Athènes remet en cause les sanctions contre la Russie
Alexis Tsipras s'est désolidarisé mardi de la déclaration commune des chefs d'Etat et de gouvernement de l'UE visant à instaurer de nouvelles sanctions contre la Russie. Le nouveau Premier ministre grec a affirmé ne pas avoir été consulté. La Grèce se sert de la politique étrangère pour renforcer sa position dans les négociations autour de la dette, estiment certains commentateurs. D'autres partent du principe qu'Athènes ne pourra suivre bien longtemps ce nouveau cap vis-à-vis de Moscou.
La Grèce met en péril la fermeté de l'UE
Le gouvernement grec s'est plaint mercredi de ne pas avoir été consulté préalablement à la déclaration commune de l'UE vis-à-vis de la Russie. La stratégie du nouveau Premier ministre est évidente, estime la radio publique Deutschlandfunk : "Il s'agit surtout pour Tsipras de souligner sa spécificité à l'attention des autres Etats membres de l'UE. Son calcul consiste peut-être aussi à se servir de la politique étrangère pour inciter l'Eurogroupe à faire des concessions lors des prochaines négociations. Le message véhiculé, c'est que rien n'est possible sans la Grèce. Tsipras prend ainsi un risque dangereux. La fermeté de l'UE vis-à-vis de la Russie dans la crise ukrainienne est l'un des plus grands succès politiques de l'Union depuis des années. Des acquis que le Premier ministre remet en cause de façon inconsidérée."

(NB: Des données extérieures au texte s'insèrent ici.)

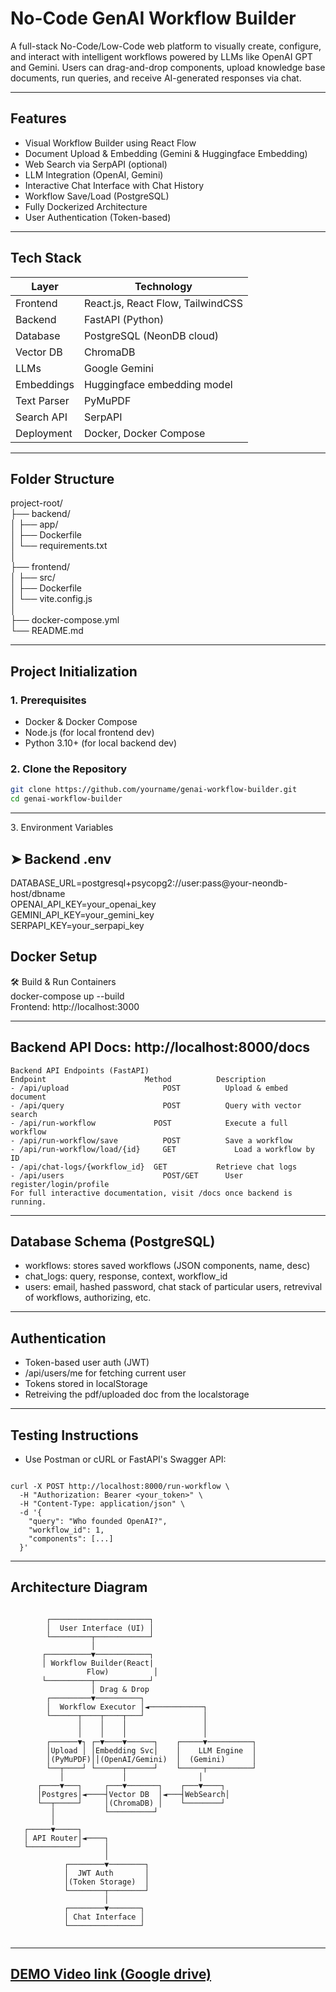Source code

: # No-Code GenAI Workflow Builder

A full-stack No-Code/Low-Code web platform to visually create, configure, and interact with intelligent workflows powered by LLMs like OpenAI GPT and Gemini. Users can drag-and-drop components, upload knowledge base documents, run queries, and receive AI-generated responses via chat.

---

## Features

- Visual Workflow Builder using React Flow
- Document Upload & Embedding (Gemini & Huggingface Embedding)
- Web Search via SerpAPI (optional)
- LLM Integration (OpenAI, Gemini)
- Interactive Chat Interface with Chat History
- Workflow Save/Load (PostgreSQL)
- Fully Dockerized Architecture
- User Authentication (Token-based)

---

## Tech Stack

| Layer       | Technology                              |
|-------------|------------------------------------------|
| Frontend    | React.js, React Flow, TailwindCSS        |
| Backend     | FastAPI (Python)                         |
| Database    | PostgreSQL (NeonDB cloud)                |
| Vector DB   | ChromaDB                                 |
| LLMs        | Google Gemini                            |
| Embeddings  | Huggingface embedding model              |
| Text Parser | PyMuPDF                                  |
| Search API  | SerpAPI                                  |
| Deployment  | Docker, Docker Compose                   |

---

## Folder Structure
project-root/  
├── backend/  
│ ├── app/  
│ ├── Dockerfile  
│ └── requirements.txt  
│  
├── frontend/  
│ ├── src/  
│ ├── Dockerfile  
│ └── vite.config.js  
│  
├── docker-compose.yml  
└── README.md  

---



## Project Initialization

### 1️. Prerequisites

- Docker & Docker Compose
- Node.js (for local frontend dev)
- Python 3.10+ (for local backend dev)

### 2️. Clone the Repository

```bash
git clone https://github.com/yourname/genai-workflow-builder.git
cd genai-workflow-builder
```


---

3️. Environment Variables

## ➤ Backend .env  
DATABASE_URL=postgresql+psycopg2://user:pass@your-neondb-host/dbname  
OPENAI_API_KEY=your_openai_key  
GEMINI_API_KEY=your_gemini_key  
SERPAPI_KEY=your_serpapi_key  


## Docker Setup
🛠️ Build & Run Containers  
docker-compose up --build  
Frontend: http://localhost:3000  

---

## Backend API Docs: http://localhost:8000/docs
```
Backend API Endpoints (FastAPI)  
Endpoint      	              Method	      Description   
- /api/upload	                  POST	        Upload & embed document  
- /api/query	                  POST	        Query with vector search  
- /api/run-workflow	            POST	        Execute a full workflow  
- /api/run-workflow/save	      POST	        Save a workflow  
- /api/run-workflow/load/{id}	  GET	          Load a workflow by ID  
- /api/chat-logs/{workflow_id}	GET	          Retrieve chat logs  
- /api/users	                  POST/GET	    User register/login/profile  
For full interactive documentation, visit /docs once backend is running.  
```

---


## Database Schema (PostgreSQL)  
- workflows: stores saved workflows (JSON components, name, desc)  
- chat_logs: query, response, context, workflow_id  
- users: email, hashed password, chat stack of particular users, retrevival of workflows, authorizing, etc.



---

## Authentication  
- Token-based user auth (JWT)  
- /api/users/me for fetching current user  
- Tokens stored in localStorage   
- Retreiving the pdf/uploaded doc from the localstorage



---

## Testing Instructions  
- Use Postman or cURL or FastAPI's Swagger API:  
```

curl -X POST http://localhost:8000/run-workflow \  
  -H "Authorization: Bearer <your_token>" \  
  -H "Content-Type: application/json" \  
  -d '{  
    "query": "Who founded OpenAI?",  
    "workflow_id": 1,  
    "components": [...]  
  }'  
```

---

## Architecture Diagram  
```
  
        ┌──────────────────────┐
        │  User Interface (UI) │
        └─────────┬────────────┘
                  │
       ┌──────────▼────────────┐
       │ Workflow Builder(React| 
                 Flow)          │            
       └──────────┬────────────┘
                  │ Drag & Drop
        ┌─────────▼──────────┐
        │  Workflow Executor │◄────────────┐
        └──────┬────┬────┬───┘             │
               │    │    │                 │
               │    │    │                 │
        ┌──────▼┐ ┌─▼────▼──────┐    ┌─────▼──────────┐
        │Upload │ │Embedding Svc│    │    LLM Engine  │
        │(PyMuPDF)││(OpenAI/Gemini)  │  (Gemini)      │
        └──┬────┘ └──────┬──────┘    └─────┬──────────┘
           │             │                │
      ┌────▼───┐     ┌───▼───────┐    ┌───▼────┐
      │Postgres│◄────┤Vector DB  │◄───┤WebSearch│
      └──┬─────┘     │(ChromaDB) │    └────────┘
         │           └──────────┘
         │  
   ┌─────▼─────┐  
   │ API Router│◄────┐  
   └───────────┘     │  
                     │  
            ┌────────▼────────┐  
            │  JWT Auth       │  
            │(Token Storage)  │  
            └────────┬────────┘   
                     │
            ┌────────▼───────┐  
            │ Chat Interface │  
            └────────────────┘  
  
```

---
## [DEMO Video link (Google drive)](https://drive.google.com/drive/folders/1ze9MFuID7AIVM3rhDXDgMYmEO4asnoqr)
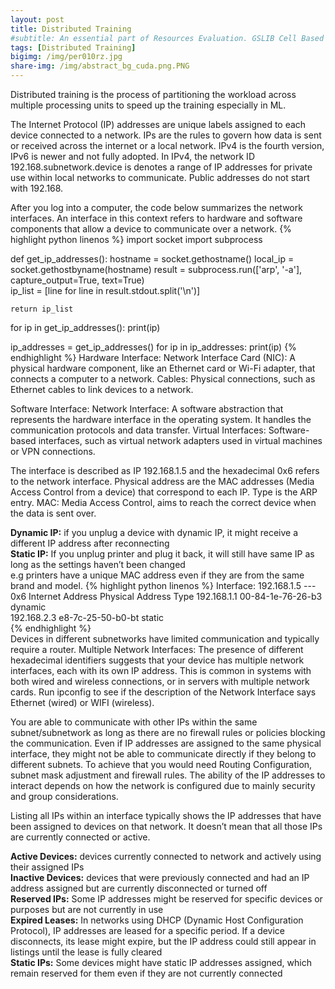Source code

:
 ```yaml
---
layout: post
title: Distributed Training
#subtitle: An essential part of Resources Evaluation. GSLIB Cell Based Method.
tags: [Distributed Training]
bigimg: /img/per010rz.jpg
share-img: /img/abstract_bg_cuda.png.PNG
---
```


Distributed training is the process of partitioning the workload 
across multiple processing units to speed up the training especially
in ML.

The Internet Protocol (IP) addresses are unique labels assigned to each device connected to a network. IPs
 are the rules to govern how data is sent or received across the internet or a local network. IPv4 is the 
 fourth version, IPv6 is newer and not fully adopted. In IPv4, the network ID 192.168.subnetwork.device is denotes a range 
 of IP addresses for private use within local networks to communicate. Public addresses do not start with 192.168.
 
After you log into a computer, the code below summarizes the network interfaces. An interface in this context 
refers to hardware and software components that allow a device to communicate over a network. 
{% highlight python linenos %}
import socket
import subprocess

def get_ip_addresses():
    hostname = socket.gethostname()
    local_ip = socket.gethostbyname(hostname)
    result = subprocess.run(['arp', '-a'], capture_output=True, text=True)  
    ip_list = [line for line in result.stdout.split('\n')]
    
    return ip_list

for ip in get_ip_addresses():
    print(ip)

ip_addresses = get_ip_addresses()
for ip in ip_addresses:
    print(ip)
{% endhighlight %}
Hardware Interface:
Network Interface Card (NIC): A physical hardware component, like an Ethernet card or Wi-Fi adapter, that connects a computer to a network.
Cables: Physical connections, such as Ethernet cables to link devices to a network.

Software Interface:
Network Interface: A software abstraction that represents the hardware interface in the operating system. It handles the communication protocols and data transfer.
Virtual Interfaces: Software-based interfaces, such as virtual network adapters used in virtual machines or VPN connections.

The interface is described as IP 192.168.1.5 and the hexadecimal 0x6 refers to the network interface. 
Physical address are the MAC addresses (Media Access Control from a device) that correspond to each IP. Type is the ARP entry.
MAC: Media Access Control, aims to reach the correct device when the data is sent over.  

**Dynamic IP:** if you unplug a device with dynamic IP, it might receive a different IP address after reconnecting  
**Static IP:** If you unplug printer and plug it back, it will still have same IP as long as the settings haven’t been changed  
e.g printers have a unique MAC address even if they are from the same brand and model.
{% highlight python linenos %}
Interface: 192.168.1.5 --- 0x6
  Internet Address      Physical Address      Type
  192.168.1.1           00-84-1e-76-26-b3     dynamic   
  192.168.2.3           e8-7c-25-50-b0-bt     static   
{% endhighlight %}  
Devices in different subnetworks have limited communication and typically require a router.
Multiple Network Interfaces: The presence of different hexadecimal identifiers suggests that your device has multiple network interfaces, each with its own IP address. This is common in systems with both wired and wireless connections, or in servers with multiple network cards.
Run ipconfig to see if the description of the Network Interface says Ethernet (wired) or WIFI (wireless).


You are able to communicate with other IPs within the same subnet/subnetwork as long as there are no firewall rules or policies blocking the communication.
Even if IP addresses are assigned to the same physical interface, they might not be able to communicate directly if they belong to different subnets. To achieve that you would need 
Routing Configuration, subnet mask adjustment and firewall rules. The ability of the IP addresses to interact depends on how the network is configured due to mainly security and group considerations.


Listing all IPs within an interface typically shows the IP addresses that have been assigned to devices on that network. 
It doesn’t mean that all those IPs are currently connected or active.

**Active Devices:** devices currently connected to network and actively using their assigned IPs  
**Inactive Devices:** devices that were previously connected and had an IP address assigned but are currently disconnected or turned off   
**Reserved IPs:** Some IP addresses might be reserved for specific devices or purposes but are not currently in use  
**Expired Leases:** In networks using DHCP (Dynamic Host Configuration Protocol), IP addresses are leased for a specific period. If a device disconnects, its lease might expire, but the IP address could still appear in listings until the lease is fully cleared  
**Static IPs:** Some devices might have static IP addresses assigned, which remain reserved for them even if they are not currently connected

Tsipras fait de Poutine le vainqueur des élections
La résistance du nouveau Premier ministre grec Alexis Tsipras à un durcissement des sanctions contre la Russie a de quoi réjouir Vladimir Poutine, écrit le quotidien conservateur Lidové noviny, qui s'interroge sur les raisons d'Athènes d'adopter cette attitude : "Cela pourrait être pour la Grèce un moyen d'améliorer sa position en vue des négociations sur l'effacement de ses dettes. Selon des sources venant de Bruxelles, Athènes pourrait consentir aux sanctions si l'Allemagne lâchait du lest au niveau de la dette. Il n'y a certes pas de lien direct entre la dette et les sanctions, mais les deux facteurs peuvent s'influencer mutuellement. L'attitude pro-russe du gouvernement grec n'étonne pas outre mesure quand on pense aux précédentes déclarations de Tsipras. C'est aussi pour cette raison que dans la revue Foreign Policy, Poutine passe pour 'le premier vainqueur des élections grecques'. Quelques heures seulement après avoir prêté serment comme Premier ministre, Tsipras a eu une entrevue avec l'ambassadeur russe à Athènes, lequel lui a remis un télégramme de félicitations de Poutine."

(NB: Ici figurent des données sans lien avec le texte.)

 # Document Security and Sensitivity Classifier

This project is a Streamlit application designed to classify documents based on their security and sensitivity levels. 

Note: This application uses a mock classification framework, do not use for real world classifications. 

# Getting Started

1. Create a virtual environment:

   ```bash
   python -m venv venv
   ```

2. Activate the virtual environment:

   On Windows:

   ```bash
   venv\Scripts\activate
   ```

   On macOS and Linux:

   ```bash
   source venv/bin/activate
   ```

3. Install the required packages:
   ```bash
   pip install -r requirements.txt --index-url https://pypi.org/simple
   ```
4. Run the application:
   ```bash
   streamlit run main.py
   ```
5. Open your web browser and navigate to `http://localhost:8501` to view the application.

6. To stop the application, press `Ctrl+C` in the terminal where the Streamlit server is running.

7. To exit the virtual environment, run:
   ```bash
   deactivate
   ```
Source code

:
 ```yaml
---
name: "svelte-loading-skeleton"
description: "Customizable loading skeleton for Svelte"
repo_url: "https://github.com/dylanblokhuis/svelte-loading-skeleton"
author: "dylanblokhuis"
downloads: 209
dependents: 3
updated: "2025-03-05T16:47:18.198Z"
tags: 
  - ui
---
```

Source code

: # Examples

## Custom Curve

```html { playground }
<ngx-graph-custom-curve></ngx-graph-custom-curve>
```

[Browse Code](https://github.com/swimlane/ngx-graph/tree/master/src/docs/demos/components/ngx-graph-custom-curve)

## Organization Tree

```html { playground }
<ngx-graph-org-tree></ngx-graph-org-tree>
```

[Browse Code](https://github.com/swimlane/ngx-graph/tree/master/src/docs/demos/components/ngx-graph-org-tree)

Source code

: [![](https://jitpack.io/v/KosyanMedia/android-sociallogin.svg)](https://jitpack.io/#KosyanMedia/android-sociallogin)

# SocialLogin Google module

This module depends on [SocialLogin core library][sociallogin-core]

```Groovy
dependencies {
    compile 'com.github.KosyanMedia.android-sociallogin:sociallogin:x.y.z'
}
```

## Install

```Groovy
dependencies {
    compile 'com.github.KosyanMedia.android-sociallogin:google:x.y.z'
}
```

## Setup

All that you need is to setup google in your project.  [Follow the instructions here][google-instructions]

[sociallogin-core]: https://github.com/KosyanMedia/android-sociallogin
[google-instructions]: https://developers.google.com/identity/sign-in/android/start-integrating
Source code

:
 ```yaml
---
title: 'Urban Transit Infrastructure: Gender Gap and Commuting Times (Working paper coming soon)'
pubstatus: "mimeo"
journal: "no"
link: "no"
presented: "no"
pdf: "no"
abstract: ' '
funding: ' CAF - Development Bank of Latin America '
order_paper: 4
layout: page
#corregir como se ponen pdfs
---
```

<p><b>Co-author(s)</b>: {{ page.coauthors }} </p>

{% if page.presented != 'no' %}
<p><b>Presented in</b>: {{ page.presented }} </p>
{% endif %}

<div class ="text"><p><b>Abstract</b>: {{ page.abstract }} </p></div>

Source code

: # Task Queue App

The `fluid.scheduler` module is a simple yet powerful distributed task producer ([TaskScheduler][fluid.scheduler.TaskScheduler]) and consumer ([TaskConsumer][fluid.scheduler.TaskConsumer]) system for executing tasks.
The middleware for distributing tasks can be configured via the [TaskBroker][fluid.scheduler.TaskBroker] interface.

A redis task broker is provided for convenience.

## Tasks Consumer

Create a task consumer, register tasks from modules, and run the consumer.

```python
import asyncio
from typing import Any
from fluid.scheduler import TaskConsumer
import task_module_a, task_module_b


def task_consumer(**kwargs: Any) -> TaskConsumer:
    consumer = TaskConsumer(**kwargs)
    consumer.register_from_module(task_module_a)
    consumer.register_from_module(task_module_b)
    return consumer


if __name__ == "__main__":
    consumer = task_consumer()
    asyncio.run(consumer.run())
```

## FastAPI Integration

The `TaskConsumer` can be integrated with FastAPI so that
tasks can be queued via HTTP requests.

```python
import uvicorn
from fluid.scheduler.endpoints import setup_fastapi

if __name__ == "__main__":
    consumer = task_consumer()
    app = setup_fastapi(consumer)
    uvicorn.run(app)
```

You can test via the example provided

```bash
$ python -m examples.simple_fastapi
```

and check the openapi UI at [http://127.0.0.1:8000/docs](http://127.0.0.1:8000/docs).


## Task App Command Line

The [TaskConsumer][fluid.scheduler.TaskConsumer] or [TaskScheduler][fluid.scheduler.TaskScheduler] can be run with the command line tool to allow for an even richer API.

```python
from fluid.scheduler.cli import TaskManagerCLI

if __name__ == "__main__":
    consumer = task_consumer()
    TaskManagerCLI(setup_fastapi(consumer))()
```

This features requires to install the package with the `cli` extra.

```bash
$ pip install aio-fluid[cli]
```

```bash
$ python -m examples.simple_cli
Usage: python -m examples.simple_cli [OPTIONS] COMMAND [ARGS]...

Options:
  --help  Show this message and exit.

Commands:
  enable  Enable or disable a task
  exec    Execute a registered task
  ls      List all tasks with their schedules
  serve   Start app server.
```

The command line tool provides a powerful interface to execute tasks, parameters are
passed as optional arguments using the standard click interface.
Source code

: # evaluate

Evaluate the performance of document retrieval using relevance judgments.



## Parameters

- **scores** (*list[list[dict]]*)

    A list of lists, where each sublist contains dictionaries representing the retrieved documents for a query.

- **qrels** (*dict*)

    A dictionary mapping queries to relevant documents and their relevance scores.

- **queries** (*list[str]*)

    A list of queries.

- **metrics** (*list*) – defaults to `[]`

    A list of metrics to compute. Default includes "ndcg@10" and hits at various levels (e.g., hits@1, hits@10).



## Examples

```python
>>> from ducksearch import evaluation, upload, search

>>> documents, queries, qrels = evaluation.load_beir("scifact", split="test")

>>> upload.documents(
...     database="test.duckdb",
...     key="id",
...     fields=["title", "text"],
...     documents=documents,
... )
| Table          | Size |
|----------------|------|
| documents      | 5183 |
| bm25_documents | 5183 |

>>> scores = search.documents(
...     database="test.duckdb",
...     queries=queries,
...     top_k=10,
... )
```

Athènes trahit les valeurs européennes
Les candidats à l'UE sont observés de près et doivent respecter les valeurs européennes, mais que faire quand un Etat membre ne les partage plus, s'interroge le quotidien libéral Helsingin Sanomat : "La Grèce remet en question les valeurs fondamentales de l'UE. L'Union a accepté des pays à la condition qu'ils adhèrent à ses valeurs et à ses objectifs. L'admission de tel ou tel candidat était soumise à un examen scrupuleux. Mais que faire quand un pays qui a déjà été accepté ne partage plus les mêmes valeurs ? Un gouvernement qui approuve les valeurs de l'UE ne peut douter du fait que les actions de la Russie sont répréhensibles. … Or le gouvernement Syriza semble vouloir remettre en cause cette ligne. Le système européen est vulnérable, en ceci qu'un pays isolé peut bloquer un accord lors d'un sommet des ministres des Affaires étrangères."
Moscou ne pourra pas sauver la Grèce
Même si Alexis Tsipras formule sa position pro-russe de façon bien plus claire que d'autres politiques européens, cette attitude aura des répercussions tôt ou tard, prédit le quotidien Dennik N : "Tsipras se démarque de Viktor Orbán, Robert Fico et Miloš Zeman, dans le sens où il bénéficie d'un meilleur appui de ses électeurs pour faire publiquement ce que les autres peuvent seulement dire en coulisses, sans passer à l'acte. Beaucoup de nos politiques d'Europe centrale et orientale ne sont pas en mesure de dire clairement qui est l'agresseur en Ukraine et qui est responsable des victimes du conflit. En République tchèque, en Hongrie et aussi en partie en Slovaquie, la défiance vis-à-vis de la Russie est si profondément enracinée que les politiques pro-russes ne peuvent exprimer ouvertement leur soutien à Poutine. Tsipras aura toutefois le même problème au final que ses homologues des PECO : la Russie ne peut remplacer les investissements occidentaux. Elle n'a pas assez d'argent pour subventionner sa clientèle."